(Beginning of TASK INPUT)
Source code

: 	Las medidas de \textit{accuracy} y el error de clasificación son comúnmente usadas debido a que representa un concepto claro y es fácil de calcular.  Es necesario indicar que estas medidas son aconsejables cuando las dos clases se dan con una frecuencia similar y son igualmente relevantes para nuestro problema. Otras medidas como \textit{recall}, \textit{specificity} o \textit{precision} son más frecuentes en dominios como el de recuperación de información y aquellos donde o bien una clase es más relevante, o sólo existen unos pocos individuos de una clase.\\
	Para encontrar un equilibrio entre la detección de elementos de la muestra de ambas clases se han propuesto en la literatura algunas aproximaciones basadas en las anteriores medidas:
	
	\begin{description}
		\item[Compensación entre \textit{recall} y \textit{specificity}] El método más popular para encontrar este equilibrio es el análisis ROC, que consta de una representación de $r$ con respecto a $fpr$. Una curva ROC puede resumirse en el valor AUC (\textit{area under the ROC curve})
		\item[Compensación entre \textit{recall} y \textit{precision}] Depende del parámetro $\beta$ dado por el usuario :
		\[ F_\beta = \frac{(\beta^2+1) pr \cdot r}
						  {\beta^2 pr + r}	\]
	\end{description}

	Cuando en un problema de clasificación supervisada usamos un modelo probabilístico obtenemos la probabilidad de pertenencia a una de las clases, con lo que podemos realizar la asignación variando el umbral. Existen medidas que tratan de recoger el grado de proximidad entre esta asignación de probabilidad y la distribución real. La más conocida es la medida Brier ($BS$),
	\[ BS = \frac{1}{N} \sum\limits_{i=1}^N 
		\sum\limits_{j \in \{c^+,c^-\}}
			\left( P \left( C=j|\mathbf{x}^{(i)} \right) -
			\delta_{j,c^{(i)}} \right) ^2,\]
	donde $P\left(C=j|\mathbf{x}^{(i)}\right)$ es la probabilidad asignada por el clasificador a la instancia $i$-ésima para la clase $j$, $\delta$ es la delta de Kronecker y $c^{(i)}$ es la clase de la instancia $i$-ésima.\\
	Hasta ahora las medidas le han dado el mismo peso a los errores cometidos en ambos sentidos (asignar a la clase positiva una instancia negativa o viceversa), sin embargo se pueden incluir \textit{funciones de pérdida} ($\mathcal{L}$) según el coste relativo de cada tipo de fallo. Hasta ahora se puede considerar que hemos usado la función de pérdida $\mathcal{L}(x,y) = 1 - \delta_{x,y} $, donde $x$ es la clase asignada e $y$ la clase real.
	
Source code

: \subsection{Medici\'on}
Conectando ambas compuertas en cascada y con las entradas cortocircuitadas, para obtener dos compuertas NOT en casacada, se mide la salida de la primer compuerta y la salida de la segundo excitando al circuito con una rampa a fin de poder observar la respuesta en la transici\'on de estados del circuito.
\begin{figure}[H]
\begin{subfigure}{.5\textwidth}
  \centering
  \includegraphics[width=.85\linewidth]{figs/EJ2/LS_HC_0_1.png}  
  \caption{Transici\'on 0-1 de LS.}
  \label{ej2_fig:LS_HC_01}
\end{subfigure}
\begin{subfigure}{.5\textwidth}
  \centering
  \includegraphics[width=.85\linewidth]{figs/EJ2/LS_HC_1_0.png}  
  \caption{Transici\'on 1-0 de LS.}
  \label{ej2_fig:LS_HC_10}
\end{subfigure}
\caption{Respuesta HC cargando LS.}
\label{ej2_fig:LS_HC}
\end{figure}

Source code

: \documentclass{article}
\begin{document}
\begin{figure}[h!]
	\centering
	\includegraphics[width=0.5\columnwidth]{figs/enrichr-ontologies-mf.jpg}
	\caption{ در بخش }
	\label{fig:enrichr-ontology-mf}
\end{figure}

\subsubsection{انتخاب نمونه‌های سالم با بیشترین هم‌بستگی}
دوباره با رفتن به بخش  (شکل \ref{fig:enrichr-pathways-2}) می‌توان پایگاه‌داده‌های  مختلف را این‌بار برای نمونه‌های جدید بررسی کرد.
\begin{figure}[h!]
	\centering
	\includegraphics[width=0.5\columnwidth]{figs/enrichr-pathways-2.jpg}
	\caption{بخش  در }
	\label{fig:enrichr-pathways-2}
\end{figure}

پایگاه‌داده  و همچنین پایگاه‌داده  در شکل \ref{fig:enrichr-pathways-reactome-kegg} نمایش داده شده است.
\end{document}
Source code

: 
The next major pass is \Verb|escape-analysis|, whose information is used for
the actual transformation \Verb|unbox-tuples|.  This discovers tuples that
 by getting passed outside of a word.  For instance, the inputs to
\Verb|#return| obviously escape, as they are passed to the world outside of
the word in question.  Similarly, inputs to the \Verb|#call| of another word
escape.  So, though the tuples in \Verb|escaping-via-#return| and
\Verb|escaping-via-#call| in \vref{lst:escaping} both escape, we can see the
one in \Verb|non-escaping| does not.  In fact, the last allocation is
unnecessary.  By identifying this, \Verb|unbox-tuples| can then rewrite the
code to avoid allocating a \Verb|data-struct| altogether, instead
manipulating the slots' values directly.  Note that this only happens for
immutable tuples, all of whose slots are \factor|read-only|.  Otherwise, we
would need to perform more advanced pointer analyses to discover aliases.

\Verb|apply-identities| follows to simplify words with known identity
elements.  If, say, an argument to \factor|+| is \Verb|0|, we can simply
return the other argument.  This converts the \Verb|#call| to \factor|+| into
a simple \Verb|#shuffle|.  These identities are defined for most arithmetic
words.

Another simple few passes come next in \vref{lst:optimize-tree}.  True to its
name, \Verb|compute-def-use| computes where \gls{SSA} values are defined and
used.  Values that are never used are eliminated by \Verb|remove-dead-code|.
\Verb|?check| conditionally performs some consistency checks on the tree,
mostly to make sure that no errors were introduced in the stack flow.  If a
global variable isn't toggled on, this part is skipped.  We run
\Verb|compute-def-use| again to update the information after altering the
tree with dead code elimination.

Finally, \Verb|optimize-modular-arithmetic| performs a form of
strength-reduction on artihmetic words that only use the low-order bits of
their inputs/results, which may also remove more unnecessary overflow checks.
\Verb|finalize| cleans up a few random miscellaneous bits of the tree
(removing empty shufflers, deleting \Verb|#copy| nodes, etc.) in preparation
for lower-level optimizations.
(End of TASK INPUT)
* [EXERCISE REQUIREMENTS]: Each entry above needs to be returned exactly as written.

* [RESPONSE FOR THIS EXERCISE]:
Source code

: 	Las medidas de \textit{accuracy} y el error de clasificación son comúnmente usadas debido a que representa un concepto claro y es fácil de calcular.  Es necesario indicar que estas medidas son aconsejables cuando las dos clases se dan con una frecuencia similar y son igualmente relevantes para nuestro problema. Otras medidas como \textit{recall}, \textit{specificity} o \textit{precision} son más frecuentes en dominios como el de recuperación de información y aquellos donde o bien una clase es más relevante, o sólo existen unos pocos individuos de una clase.\\
	Para encontrar un equilibrio entre la detección de elementos de la muestra de ambas clases se han propuesto en la literatura algunas aproximaciones basadas en las anteriores medidas:
	
	\begin{description}
		\item[Compensación entre \textit{recall} y \textit{specificity}] El método más popular para encontrar este equilibrio es el análisis ROC, que consta de una representación de $r$ con respecto a $fpr$. Una curva ROC puede resumirse en el valor AUC (\textit{area under the ROC curve})
		\item[Compensación entre \textit{recall} y \textit{precision}] Depende del parámetro $\beta$ dado por el usuario :
		\[ F_\beta = \frac{(\beta^2+1) pr \cdot r}
						  {\beta^2 pr + r}	\]
	\end{description}

	Cuando en un problema de clasificación supervisada usamos un modelo probabilístico obtenemos la probabilidad de pertenencia a una de las clases, con lo que podemos realizar la asignación variando el umbral. Existen medidas que tratan de recoger el grado de proximidad entre esta asignación de probabilidad y la distribución real. La más conocida es la medida Brier ($BS$),
	\[ BS = \frac{1}{N} \sum\limits_{i=1}^N 
		\sum\limits_{j \in \{c^+,c^-\}}
			\left( P \left( C=j|\mathbf{x}^{(i)} \right) -
			\delta_{j,c^{(i)}} \right) ^2,\]
	donde $P\left(C=j|\mathbf{x}^{(i)}\right)$ es la probabilidad asignada por el clasificador a la instancia $i$-ésima para la clase $j$, $\delta$ es la delta de Kronecker y $c^{(i)}$ es la clase de la instancia $i$-ésima.\\
	Hasta ahora las medidas le han dado el mismo peso a los errores cometidos en ambos sentidos (asignar a la clase positiva una instancia negativa o viceversa), sin embargo se pueden incluir \textit{funciones de pérdida} ($\mathcal{L}$) según el coste relativo de cada tipo de fallo. Hasta ahora se puede considerar que hemos usado la función de pérdida $\mathcal{L}(x,y) = 1 - \delta_{x,y} $, donde $x$ es la clase asignada e $y$ la clase real.
	
Source code

: \subsection{Medici\'on}
Conectando ambas compuertas en cascada y con las entradas cortocircuitadas, para obtener dos compuertas NOT en casacada, se mide la salida de la primer compuerta y la salida de la segundo excitando al circuito con una rampa a fin de poder observar la respuesta en la transici\'on de estados del circuito.
\begin{figure}[H]
\begin{subfigure}{.5\textwidth}
  \centering
  \includegraphics[width=.85\linewidth]{figs/EJ2/LS_HC_0_1.png}  
  \caption{Transici\'on 0-1 de LS.}
  \label{ej2_fig:LS_HC_01}
\end{subfigure}
\begin{subfigure}{.5\textwidth}
  \centering
  \includegraphics[width=.85\linewidth]{figs/EJ2/LS_HC_1_0.png}  
  \caption{Transici\'on 1-0 de LS.}
  \label{ej2_fig:LS_HC_10}
\end{subfigure}
\caption{Respuesta HC cargando LS.}
\label{ej2_fig:LS_HC}
\end{figure}

Source code

: \documentclass{article}
\begin{document}
\begin{figure}[h!]
	\centering
	\includegraphics[width=0.5\columnwidth]{figs/enrichr-ontologies-mf.jpg}
	\caption{ در بخش }
	\label{fig:enrichr-ontology-mf}
\end{figure}

\subsubsection{انتخاب نمونه‌های سالم با بیشترین هم‌بستگی}
دوباره با رفتن به بخش  (شکل \ref{fig:enrichr-pathways-2}) می‌توان پایگاه‌داده‌های  مختلف را این‌بار برای نمونه‌های جدید بررسی کرد.
\begin{figure}[h!]
	\centering
	\includegraphics[width=0.5\columnwidth]{figs/enrichr-pathways-2.jpg}
	\caption{بخش  در }
	\label{fig:enrichr-pathways-2}
\end{figure}

پایگاه‌داده  و همچنین پایگاه‌داده  در شکل \ref{fig:enrichr-pathways-reactome-kegg} نمایش داده شده است.
\end{document}
Source code

: 
The next major pass is \Verb|escape-analysis|, whose information is used for
the actual transformation \Verb|unbox-tuples|.  This discovers tuples that
 by getting passed outside of a word.  For instance, the inputs to
\Verb|#return| obviously escape, as they are passed to the world outside of
the word in question.  Similarly, inputs to the \Verb|#call| of another word
escape.  So, though the tuples in \Verb|escaping-via-#return| and
\Verb|escaping-via-#call| in \vref{lst:escaping} both escape, we can see the
one in \Verb|non-escaping| does not.  In fact, the last allocation is
unnecessary.  By identifying this, \Verb|unbox-tuples| can then rewrite the
code to avoid allocating a \Verb|data-struct| altogether, instead
manipulating the slots' values directly.  Note that this only happens for
immutable tuples, all of whose slots are \factor|read-only|.  Otherwise, we
would need to perform more advanced pointer analyses to discover aliases.

\Verb|apply-identities| follows to simplify words with known identity
elements.  If, say, an argument to \factor|+| is \Verb|0|, we can simply
return the other argument.  This converts the \Verb|#call| to \factor|+| into
a simple \Verb|#shuffle|.  These identities are defined for most arithmetic
words.

Another simple few passes come next in \vref{lst:optimize-tree}.  True to its
name, \Verb|compute-def-use| computes where \gls{SSA} values are defined and
used.  Values that are never used are eliminated by \Verb|remove-dead-code|.
\Verb|?check| conditionally performs some consistency checks on the tree,
mostly to make sure that no errors were introduced in the stack flow.  If a
global variable isn't toggled on, this part is skipped.  We run
\Verb|compute-def-use| again to update the information after altering the
tree with dead code elimination.

Finally, \Verb|optimize-modular-arithmetic| performs a form of
strength-reduction on artihmetic words that only use the low-order bits of
their inputs/results, which may also remove more unnecessary overflow checks.
\Verb|finalize| cleans up a few random miscellaneous bits of the tree
(removing empty shufflers, deleting \Verb|#copy| nodes, etc.) in preparation
for lower-level optimizations.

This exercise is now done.